The study shows that all five major UK banks – Barclays, HSBC, Lloyds Banking Group, the Royal Bank of Scotland (RBS) and Standard Chartered – are back on track in terms of their economic recoveries, but warns that the banking business model is “unlikely ever to be the same again” following the financial crisis.
According to the report, the first half of 2012 saw the five banks rake in combined profits of £16.5 billion. However, it says that return on equity remains at 10%, less than half of what it was before the crash.
It also questions whether these figures are sustainable, saying, “Recent economic data is positive, but the outlook remains uncertain.”
Barriers to growth include “excessive regulation” which the report suggests could damage the wider economy, saying that the “net impact has become negative.”

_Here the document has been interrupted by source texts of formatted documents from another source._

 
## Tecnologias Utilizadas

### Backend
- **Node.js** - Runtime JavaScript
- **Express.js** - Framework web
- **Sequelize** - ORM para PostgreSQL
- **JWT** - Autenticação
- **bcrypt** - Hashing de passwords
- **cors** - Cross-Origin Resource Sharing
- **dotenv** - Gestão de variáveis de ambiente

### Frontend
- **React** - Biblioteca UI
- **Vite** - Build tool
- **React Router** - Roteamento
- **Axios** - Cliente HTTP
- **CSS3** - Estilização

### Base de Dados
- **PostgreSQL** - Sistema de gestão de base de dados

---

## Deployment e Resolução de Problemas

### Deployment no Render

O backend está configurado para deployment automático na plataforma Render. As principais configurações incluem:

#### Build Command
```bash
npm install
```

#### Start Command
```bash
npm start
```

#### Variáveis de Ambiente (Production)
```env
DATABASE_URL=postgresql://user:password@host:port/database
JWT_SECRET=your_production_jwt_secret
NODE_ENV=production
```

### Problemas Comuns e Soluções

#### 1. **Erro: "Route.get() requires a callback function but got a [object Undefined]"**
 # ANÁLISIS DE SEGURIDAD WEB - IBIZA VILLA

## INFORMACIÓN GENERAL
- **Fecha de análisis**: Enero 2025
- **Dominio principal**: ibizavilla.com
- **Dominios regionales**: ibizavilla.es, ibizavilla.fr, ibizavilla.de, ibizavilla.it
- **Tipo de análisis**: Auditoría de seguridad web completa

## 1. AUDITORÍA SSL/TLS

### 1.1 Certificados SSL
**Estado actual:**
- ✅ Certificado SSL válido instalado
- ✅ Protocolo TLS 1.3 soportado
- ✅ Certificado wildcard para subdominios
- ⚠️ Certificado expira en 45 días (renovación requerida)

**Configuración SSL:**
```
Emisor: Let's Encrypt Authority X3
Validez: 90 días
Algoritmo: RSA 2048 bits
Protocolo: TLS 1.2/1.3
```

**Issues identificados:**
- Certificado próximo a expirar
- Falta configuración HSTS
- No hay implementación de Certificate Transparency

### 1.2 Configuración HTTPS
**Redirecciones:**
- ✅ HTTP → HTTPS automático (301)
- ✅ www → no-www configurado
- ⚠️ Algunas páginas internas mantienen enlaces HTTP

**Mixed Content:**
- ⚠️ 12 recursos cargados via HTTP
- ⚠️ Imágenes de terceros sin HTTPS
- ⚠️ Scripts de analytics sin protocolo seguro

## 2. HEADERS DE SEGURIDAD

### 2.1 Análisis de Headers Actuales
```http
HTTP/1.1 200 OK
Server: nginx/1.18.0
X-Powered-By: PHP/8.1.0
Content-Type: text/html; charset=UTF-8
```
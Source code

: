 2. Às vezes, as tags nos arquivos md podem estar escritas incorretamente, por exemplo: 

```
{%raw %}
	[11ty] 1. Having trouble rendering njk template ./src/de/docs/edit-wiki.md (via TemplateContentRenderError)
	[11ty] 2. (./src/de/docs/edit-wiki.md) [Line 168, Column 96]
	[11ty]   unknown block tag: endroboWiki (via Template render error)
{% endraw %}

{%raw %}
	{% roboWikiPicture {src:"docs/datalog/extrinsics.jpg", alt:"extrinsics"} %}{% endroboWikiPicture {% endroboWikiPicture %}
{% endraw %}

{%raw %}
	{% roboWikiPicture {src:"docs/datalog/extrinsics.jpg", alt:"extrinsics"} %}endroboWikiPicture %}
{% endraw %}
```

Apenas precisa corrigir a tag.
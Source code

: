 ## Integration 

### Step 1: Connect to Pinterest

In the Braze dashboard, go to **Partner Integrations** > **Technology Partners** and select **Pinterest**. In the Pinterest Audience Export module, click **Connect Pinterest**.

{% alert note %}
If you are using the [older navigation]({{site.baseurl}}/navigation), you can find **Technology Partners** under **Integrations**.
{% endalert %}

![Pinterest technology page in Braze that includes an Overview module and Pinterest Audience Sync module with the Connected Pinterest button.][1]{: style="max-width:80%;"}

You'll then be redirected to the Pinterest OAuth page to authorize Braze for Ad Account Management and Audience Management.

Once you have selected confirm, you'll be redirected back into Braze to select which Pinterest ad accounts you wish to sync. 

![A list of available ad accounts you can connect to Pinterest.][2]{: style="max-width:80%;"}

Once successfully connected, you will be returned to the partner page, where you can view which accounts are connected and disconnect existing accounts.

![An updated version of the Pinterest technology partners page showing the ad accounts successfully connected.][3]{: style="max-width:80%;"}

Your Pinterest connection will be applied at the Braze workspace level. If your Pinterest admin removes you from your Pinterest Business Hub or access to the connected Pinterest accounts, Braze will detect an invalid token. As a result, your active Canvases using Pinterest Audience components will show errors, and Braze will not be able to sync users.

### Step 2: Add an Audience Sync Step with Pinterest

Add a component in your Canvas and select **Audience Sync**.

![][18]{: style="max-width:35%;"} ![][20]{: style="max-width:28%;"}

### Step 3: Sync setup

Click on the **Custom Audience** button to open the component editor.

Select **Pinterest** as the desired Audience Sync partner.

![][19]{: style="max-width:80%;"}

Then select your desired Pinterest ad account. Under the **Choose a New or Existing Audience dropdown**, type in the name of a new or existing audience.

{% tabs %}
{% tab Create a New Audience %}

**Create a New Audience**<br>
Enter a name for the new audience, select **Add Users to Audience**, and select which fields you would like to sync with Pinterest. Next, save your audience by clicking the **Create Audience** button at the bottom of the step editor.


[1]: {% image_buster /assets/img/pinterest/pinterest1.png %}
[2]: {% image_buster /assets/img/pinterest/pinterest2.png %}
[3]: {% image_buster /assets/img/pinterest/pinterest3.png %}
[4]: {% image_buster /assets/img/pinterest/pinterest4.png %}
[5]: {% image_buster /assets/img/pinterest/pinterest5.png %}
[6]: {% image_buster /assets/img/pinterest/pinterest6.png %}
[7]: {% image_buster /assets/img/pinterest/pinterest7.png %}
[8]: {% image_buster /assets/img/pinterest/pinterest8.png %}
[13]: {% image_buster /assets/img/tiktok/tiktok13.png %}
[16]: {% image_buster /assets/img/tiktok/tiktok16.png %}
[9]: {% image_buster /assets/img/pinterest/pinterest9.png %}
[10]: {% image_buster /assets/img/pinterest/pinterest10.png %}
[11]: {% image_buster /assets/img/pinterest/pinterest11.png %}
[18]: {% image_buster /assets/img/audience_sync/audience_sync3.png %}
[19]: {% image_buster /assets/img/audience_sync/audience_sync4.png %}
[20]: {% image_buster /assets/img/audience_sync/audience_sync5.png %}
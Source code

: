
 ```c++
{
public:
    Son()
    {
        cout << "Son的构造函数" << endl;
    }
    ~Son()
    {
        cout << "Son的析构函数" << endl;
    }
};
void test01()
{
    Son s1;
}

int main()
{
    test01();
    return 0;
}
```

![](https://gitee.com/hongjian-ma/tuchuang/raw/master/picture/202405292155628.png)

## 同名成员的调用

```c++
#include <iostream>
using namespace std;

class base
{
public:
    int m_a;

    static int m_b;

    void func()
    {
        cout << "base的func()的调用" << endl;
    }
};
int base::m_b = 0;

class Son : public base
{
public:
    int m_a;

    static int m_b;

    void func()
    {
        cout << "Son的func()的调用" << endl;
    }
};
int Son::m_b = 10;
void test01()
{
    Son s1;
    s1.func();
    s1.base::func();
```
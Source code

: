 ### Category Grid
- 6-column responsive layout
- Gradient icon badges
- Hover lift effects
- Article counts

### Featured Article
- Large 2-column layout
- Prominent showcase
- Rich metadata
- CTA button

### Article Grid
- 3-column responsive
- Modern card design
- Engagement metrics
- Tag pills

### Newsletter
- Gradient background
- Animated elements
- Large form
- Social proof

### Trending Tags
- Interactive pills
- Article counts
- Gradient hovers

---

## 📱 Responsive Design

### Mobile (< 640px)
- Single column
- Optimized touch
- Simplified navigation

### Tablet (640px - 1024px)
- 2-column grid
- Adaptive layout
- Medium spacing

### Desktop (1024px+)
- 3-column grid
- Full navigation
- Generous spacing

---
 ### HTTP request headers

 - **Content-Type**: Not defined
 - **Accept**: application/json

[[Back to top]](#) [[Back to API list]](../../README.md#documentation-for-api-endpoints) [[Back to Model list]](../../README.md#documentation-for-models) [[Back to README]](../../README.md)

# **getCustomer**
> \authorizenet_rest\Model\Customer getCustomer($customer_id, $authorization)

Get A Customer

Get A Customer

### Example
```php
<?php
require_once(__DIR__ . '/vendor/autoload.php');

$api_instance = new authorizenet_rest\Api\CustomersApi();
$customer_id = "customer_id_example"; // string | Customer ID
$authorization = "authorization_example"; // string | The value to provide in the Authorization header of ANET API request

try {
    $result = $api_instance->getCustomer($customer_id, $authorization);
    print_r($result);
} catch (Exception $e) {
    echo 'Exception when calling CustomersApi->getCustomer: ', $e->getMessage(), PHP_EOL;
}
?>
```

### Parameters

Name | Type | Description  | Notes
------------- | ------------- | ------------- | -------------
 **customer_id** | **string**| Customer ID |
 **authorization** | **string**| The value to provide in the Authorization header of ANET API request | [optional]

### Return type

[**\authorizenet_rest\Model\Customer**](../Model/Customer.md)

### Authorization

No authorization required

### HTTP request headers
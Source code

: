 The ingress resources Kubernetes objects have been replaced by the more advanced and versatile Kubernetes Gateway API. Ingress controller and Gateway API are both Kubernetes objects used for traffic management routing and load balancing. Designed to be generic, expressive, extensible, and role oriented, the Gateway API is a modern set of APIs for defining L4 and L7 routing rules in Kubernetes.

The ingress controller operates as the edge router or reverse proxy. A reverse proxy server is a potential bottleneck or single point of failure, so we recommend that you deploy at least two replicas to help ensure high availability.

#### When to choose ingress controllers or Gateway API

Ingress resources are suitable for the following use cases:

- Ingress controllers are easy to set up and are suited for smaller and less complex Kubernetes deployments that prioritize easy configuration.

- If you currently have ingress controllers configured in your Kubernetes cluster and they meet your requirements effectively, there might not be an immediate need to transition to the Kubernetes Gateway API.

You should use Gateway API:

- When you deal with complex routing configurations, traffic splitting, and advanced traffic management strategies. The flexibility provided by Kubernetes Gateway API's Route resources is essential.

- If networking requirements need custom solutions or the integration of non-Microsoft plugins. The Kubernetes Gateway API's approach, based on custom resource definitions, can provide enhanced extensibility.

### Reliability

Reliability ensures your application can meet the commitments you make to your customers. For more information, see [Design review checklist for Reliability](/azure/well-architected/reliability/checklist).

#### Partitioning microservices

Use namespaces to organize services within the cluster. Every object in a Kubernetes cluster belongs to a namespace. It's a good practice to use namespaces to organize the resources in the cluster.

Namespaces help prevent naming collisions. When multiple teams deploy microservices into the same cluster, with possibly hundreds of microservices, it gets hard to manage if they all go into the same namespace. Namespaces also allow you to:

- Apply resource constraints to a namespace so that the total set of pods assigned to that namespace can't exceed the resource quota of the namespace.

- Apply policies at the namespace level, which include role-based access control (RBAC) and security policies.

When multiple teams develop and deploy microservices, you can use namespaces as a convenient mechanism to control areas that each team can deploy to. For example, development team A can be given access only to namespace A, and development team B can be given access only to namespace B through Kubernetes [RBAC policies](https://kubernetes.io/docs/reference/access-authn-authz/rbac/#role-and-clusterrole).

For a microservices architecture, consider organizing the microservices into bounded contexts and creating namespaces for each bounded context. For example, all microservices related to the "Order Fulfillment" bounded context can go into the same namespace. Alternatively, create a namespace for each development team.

Speaking about the report, Bill Michael, head of financial services at KPMG, said, “The fear is that we will end up with a UK banking sector with very narrow choice, where individuals will not be able to get the products they need. We have to get the balance right between prudence and growth.”
The report also suggests that changes in leadership can damage the health of the banking sector, forcing executives into focusing on the immediate survival of the banks rather than planning for a long term and sustainable recovery to growth.
A spokesperson from the Financial Conduct Authority (FCA), the independent body responsible for enforcing regulation in the financial industry, said, “It’s for the Treasury to look at regulation in its totality as to the question of over-regulation, we’re here to ensure confidence in the sector and are able to act quickly and effectively and use our judgement in the right manner to make sure consumers are getting the best possible service. This isn’t about over-regulation; it’s about ensuring the market functions as well as it can.”
Both RBS and Barclays refused to comment on the report.